Clarice desceu as escadas correndo, mas quem encontrou não foi Dante. Era seu assistente, Ricardo — um dos poucos que sabia que ela ainda estava "viva".
— Senhora — disse Ricardo, sem expressão. — O chefe tem um compromisso esta noite e não poderá voltar.
— Ele disse... quando voltaria? — ela se ouviu perguntar. Sentia-se patética.
— Não há um horário definido. — Ricardo hesitou por um momento. — Senhora, cuide-se. O Sr. Dante pediu que a senhora tomasse seus remédios no horário.
Dito isso, ele se virou e desapareceu na escuridão da noite. Clarice permaneceu imóvel. Pela primeira vez em três anos, sentiu com clareza o gélido frio daquele corpo — não o frio da temperatura, mas o frio da morte.
Ele não voltou.
Na última noite para o seu renascimento, quando ela precisava de apenas duas horas do tempo dele, ele escolheu outra pessoa. Aquelas noites de oração, os cuidados dedicados, as promessas juradas de pés juntos... tudo era falso. Tudo mentira.
Clarice agachou-se lentamente, abraçando os próprios joelhos. Não havia lágrimas. Como poderia um fantasma chorar?
Depois de um tempo que pareceu uma eternidade, ela se levantou, foi até o telefone da sala e discou um número.
— Vicente — disse ela ao bocal, com uma voz assustadoramente calma. — Preciso que investigue uma pessoa para mim. A mulher que esteve com Dante Ferraz no Cloud Hotel, suíte 1208, na noite passada.
Do outro lado da linha estava o antigo subordinado de seu pai. Vicente guardou silêncio por um instante.
— Senhorita, finalmente decidiu me procurar.
— Quero saber quem ela é.
Ao desligar, Clarice flutuou até a janela. O dia estava prestes a amanhecer e sua alma começava a perder a nitidez. Sem o ritual, ela realmente desapareceria.
Na manhã seguinte, risadas vieram do andar de baixo. Apoiando-se no corrimão, ela desceu as escadas. Viu Dante abraçando aquela mulher no meio da sala.
— Clari! — Dante caminhou apressado em sua direção, abrindo os braços para abraçá-la. — Desculpe, ontem foi impossível me desvencilhar. Como você está? Sentiu algum desconforto?
Clarice esquivou-se. Seu olhar passou por Dante e pousou na mulher.
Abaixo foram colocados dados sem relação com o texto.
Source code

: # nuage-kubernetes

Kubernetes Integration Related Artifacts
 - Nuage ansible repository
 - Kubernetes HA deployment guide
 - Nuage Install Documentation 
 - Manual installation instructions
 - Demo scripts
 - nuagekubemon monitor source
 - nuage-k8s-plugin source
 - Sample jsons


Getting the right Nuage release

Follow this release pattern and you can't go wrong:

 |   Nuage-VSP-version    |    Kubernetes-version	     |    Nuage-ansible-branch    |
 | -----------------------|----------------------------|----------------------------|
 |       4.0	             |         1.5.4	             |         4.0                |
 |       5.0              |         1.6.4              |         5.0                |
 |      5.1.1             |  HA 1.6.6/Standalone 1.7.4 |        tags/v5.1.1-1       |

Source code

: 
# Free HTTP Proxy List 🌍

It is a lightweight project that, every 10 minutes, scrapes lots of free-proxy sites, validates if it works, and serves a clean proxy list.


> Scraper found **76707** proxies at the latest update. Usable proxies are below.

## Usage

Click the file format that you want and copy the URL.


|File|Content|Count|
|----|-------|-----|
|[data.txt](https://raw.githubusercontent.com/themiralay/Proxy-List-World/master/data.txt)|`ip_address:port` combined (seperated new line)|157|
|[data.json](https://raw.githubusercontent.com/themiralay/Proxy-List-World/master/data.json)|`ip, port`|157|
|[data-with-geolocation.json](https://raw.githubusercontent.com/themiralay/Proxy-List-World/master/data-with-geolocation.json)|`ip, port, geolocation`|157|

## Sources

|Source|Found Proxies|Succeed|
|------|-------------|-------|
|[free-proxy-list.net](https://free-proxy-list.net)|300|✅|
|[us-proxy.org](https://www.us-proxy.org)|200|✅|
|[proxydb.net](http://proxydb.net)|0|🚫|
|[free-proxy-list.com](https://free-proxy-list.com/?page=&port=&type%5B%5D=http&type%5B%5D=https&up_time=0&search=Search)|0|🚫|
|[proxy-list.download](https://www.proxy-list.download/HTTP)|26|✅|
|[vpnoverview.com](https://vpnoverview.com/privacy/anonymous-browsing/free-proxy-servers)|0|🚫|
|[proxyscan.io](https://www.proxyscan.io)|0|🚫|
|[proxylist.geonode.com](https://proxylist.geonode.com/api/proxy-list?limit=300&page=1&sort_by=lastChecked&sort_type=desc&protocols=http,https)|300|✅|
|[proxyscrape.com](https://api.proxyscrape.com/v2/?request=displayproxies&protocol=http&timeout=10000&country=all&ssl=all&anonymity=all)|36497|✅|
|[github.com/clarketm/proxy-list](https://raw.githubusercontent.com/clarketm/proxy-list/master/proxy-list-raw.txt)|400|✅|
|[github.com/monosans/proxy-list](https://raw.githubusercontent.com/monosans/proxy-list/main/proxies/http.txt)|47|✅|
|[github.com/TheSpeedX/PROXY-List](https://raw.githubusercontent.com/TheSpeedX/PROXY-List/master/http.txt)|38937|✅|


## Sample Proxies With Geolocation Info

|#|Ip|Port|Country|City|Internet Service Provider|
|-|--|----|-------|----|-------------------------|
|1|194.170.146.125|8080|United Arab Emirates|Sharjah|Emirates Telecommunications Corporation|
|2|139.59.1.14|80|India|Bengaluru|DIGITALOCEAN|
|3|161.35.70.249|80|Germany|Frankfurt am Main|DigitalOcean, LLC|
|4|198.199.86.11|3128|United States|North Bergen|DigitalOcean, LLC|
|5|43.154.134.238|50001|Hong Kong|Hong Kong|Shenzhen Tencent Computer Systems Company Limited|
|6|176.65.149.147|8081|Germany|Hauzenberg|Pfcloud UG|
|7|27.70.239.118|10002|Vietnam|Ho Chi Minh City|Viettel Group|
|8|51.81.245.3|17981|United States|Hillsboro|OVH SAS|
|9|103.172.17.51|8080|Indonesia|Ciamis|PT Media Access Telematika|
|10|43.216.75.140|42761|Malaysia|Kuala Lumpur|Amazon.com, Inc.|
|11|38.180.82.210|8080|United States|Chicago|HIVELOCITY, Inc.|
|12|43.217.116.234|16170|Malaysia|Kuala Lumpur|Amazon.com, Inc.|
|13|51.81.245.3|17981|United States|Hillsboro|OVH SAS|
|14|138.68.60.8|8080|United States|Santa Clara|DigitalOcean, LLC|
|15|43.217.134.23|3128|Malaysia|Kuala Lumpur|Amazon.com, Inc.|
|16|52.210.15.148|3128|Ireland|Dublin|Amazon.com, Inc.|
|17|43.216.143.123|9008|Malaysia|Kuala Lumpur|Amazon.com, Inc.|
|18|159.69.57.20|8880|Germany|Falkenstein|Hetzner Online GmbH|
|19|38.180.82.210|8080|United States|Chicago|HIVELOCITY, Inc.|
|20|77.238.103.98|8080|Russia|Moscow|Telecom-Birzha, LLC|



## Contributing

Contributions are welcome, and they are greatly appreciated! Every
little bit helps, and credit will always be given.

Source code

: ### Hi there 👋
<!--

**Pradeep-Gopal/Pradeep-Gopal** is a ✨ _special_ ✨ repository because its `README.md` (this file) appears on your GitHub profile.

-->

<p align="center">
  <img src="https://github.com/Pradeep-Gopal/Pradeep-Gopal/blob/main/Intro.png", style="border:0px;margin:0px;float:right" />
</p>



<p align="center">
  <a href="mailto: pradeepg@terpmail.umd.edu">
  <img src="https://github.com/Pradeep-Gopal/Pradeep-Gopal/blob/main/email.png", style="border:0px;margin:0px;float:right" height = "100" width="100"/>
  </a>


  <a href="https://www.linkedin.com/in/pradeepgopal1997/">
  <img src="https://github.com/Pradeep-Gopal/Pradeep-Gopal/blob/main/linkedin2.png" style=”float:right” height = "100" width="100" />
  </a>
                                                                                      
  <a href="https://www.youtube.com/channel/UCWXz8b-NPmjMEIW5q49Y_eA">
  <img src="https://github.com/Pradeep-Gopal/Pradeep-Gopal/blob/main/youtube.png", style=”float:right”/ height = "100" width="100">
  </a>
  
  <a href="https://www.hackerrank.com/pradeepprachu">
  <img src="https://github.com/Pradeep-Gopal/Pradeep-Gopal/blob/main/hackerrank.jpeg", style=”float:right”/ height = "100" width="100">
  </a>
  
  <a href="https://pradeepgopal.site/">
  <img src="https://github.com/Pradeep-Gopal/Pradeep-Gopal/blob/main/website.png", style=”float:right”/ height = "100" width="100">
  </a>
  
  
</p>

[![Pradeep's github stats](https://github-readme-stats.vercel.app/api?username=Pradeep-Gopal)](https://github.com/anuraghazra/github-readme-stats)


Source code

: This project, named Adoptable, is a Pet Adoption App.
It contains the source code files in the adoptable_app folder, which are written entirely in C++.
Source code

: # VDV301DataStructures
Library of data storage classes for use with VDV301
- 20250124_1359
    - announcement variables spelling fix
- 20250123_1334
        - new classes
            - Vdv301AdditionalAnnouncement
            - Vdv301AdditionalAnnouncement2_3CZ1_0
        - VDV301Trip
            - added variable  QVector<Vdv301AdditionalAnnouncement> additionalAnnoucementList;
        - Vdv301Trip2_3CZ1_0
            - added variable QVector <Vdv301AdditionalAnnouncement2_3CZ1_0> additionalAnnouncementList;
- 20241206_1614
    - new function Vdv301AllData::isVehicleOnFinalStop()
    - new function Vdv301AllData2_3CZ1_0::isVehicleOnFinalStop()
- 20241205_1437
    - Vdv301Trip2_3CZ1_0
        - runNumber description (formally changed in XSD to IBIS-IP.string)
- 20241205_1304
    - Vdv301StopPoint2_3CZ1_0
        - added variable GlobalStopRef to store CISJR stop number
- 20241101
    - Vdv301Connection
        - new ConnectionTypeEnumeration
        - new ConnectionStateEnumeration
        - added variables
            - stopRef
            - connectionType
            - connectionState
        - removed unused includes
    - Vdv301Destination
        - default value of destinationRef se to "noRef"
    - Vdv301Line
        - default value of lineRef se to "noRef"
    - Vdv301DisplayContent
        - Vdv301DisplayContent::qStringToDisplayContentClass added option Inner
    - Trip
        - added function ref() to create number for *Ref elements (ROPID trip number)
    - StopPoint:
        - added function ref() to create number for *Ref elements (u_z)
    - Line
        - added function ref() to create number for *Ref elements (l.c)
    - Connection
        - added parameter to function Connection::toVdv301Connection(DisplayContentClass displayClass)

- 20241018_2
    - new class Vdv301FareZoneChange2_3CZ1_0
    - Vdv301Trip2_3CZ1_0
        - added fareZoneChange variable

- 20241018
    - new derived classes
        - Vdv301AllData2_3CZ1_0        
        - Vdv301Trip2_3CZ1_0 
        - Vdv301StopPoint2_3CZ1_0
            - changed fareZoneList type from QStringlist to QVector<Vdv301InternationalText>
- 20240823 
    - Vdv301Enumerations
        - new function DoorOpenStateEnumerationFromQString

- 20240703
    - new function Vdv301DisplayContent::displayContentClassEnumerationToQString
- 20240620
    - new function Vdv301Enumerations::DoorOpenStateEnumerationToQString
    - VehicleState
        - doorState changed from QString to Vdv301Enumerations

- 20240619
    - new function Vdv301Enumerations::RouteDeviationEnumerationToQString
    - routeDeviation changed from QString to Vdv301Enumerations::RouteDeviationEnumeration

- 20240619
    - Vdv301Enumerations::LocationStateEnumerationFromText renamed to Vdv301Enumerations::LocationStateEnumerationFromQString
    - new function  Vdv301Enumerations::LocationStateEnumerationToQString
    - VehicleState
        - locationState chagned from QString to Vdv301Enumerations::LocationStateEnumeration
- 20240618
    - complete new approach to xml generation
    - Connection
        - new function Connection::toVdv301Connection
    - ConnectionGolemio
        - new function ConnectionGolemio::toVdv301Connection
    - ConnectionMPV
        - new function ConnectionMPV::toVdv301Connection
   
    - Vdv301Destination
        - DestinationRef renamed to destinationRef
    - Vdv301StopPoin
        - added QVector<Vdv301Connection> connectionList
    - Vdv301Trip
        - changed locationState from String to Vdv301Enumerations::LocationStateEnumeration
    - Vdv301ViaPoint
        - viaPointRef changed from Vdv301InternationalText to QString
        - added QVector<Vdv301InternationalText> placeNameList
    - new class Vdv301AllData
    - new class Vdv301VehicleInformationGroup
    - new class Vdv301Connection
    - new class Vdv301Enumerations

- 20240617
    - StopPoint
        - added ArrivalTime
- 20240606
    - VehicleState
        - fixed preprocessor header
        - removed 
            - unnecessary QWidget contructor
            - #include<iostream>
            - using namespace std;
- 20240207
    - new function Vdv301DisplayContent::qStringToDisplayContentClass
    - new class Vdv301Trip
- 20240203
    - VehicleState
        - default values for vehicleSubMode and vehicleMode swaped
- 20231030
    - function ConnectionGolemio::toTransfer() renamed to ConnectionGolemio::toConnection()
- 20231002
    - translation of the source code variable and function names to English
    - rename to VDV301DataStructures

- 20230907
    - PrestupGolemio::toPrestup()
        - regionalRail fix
De perto, ela parecia ainda mais jovem, no máximo uns vinte e cinco anos, pele clara e um olhar doce — o tipo de beleza gentil que os homens mais apreciam.
— Clari, esta é a Bia. Minha prima distante. Ela está grávida e, como morar sozinha no exterior seria difícil, eu a trouxe para ficar conosco por um tempo.
— Prima? — ela repetiu, a voz plana.
— Sim — Dante sorriu, sem deixar brechas. — Você não vive dizendo que os empregados são desastrados? A Bia é detalhista e poderá lhe fazer companhia.
Clarice observou Beatriz. Ela sorria enquanto, inconscientemente, acariciava o ventre levemente saliente. Aquele gesto era como um punhal nos olhos de Clarice.
— Não precisa — Clarice afastou a mão de Dante. — Eu me viro sozinha.
— Clari...
Ela olhou diretamente para ele. — O ritual de ontem... o prazo passou.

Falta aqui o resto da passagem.